王者オリックス「最強ブルペン」の作り方…山崎颯一郎25歳が明かすリリーフ陣の雰囲気「比嘉(幹貴)さんや平野(佳寿)さんのおかげで…」<Number Web> photograph by Takashi Shimizu

昨年の日本シリーズではリリーフで4試合に登板して日本一に貢献した山崎颯一郎。WBC代表にも選ばれた

text by

米虫紀子

米虫紀子Noriko Yonemushi

PROFILE

photograph by

Takashi Shimizu

 昨年、26年ぶりの日本一を達成したオリックス。その原動力の1つになったのが多士済々の救援陣の存在だ。若手剛腕の台頭と、随所で存在感を発揮したベテランの働き。厚みが増したブルペンはいかにして作り上げられたのか。
 現在発売中のNumber1077号掲載の[オリ流ブルペンの作り方]「好投のカギはスイッチオフ」より内容を一部抜粋してお届けします。【記事全文は「NumberPREMIER」にてお読みいただけます】

 オリックスが26年ぶりのリーグ連覇と日本一を達成した昨年、チームの勢いと団結力を象徴していたのがブルペンだった。
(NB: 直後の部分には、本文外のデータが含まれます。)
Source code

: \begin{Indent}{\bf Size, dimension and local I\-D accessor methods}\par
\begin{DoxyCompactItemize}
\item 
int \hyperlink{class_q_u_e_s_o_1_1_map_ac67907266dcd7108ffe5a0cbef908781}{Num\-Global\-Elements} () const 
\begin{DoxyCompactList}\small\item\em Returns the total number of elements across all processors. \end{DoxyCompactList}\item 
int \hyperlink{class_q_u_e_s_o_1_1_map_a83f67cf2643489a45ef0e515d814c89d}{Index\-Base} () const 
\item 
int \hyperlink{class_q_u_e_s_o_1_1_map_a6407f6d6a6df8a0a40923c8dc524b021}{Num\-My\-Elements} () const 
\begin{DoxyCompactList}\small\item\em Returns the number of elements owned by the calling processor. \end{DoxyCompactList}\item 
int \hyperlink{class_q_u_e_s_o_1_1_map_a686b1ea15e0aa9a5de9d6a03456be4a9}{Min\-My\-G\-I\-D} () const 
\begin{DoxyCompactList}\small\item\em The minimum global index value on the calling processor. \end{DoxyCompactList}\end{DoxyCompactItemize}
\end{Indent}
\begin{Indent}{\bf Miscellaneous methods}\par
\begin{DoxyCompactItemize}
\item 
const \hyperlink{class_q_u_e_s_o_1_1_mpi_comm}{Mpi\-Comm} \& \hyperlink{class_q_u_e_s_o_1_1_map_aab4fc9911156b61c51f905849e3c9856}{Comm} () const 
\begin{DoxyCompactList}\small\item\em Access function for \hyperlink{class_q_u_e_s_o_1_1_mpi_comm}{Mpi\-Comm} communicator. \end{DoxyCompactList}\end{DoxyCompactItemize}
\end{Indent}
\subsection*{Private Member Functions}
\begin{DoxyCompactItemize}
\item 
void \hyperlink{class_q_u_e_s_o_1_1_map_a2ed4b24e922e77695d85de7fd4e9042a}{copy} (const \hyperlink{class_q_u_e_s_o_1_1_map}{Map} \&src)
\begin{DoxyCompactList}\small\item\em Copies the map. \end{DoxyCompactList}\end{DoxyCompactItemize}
 特にシーズン終盤の優勝争いやCS、日本シリーズでは、ブルペン陣の踏ん張りが勝利を手繰り寄せた。しかも接戦のマウンドを任されたセットアッパーは山崎颯一郎や宇田川優希、阿部翔太など一軍でのリリーフ経験が浅かった投手たち。

 24歳(当時)の山崎は昨年途中に先発からリリーフに転向、一軍ブルペンに加わったのは8月末。山崎と同学年の宇田川は昨年7月まで育成選手だった。阿部は29歳(当時)と年齢的には中堅だが、28歳でプロ入りし1年目は怪我で離脱したため、実質的には昨年が1年目。そうした新戦力が、普通なら縮み上がってもおかしくない、失点が許されない緊迫した場面で臆することなく腕を振った。

「そういう場面で純粋に、みんな投げたがるんですよ。それがすごいなと思って。そういう状況でも、『打たれたくない』と四隅を狙いすぎて自分のパフォーマンスを発揮できない、というのがなかったんです」

 そう話すのは、昨年までオリックスで選手兼任投手コーチを務めた能見篤史だ。

ベテラン2人が面白いことを言ったり、誰かをいじったり

 それができたのは、ブルペンの空気のおかげだと、山崎は言う。

「比嘉(幹貴)さんや平野(佳寿)さんのおかげで、ブルペンはすごく雰囲気がいいんです。リラックスして自分の準備ができるし、締めるところは締めてくれる。2人がうまくまとめてくれていると思います」

 阿部も、チーム最年長40歳の比嘉と、39歳の今年日米通算200セーブ200ホールドを達成した平野の名前を挙げる。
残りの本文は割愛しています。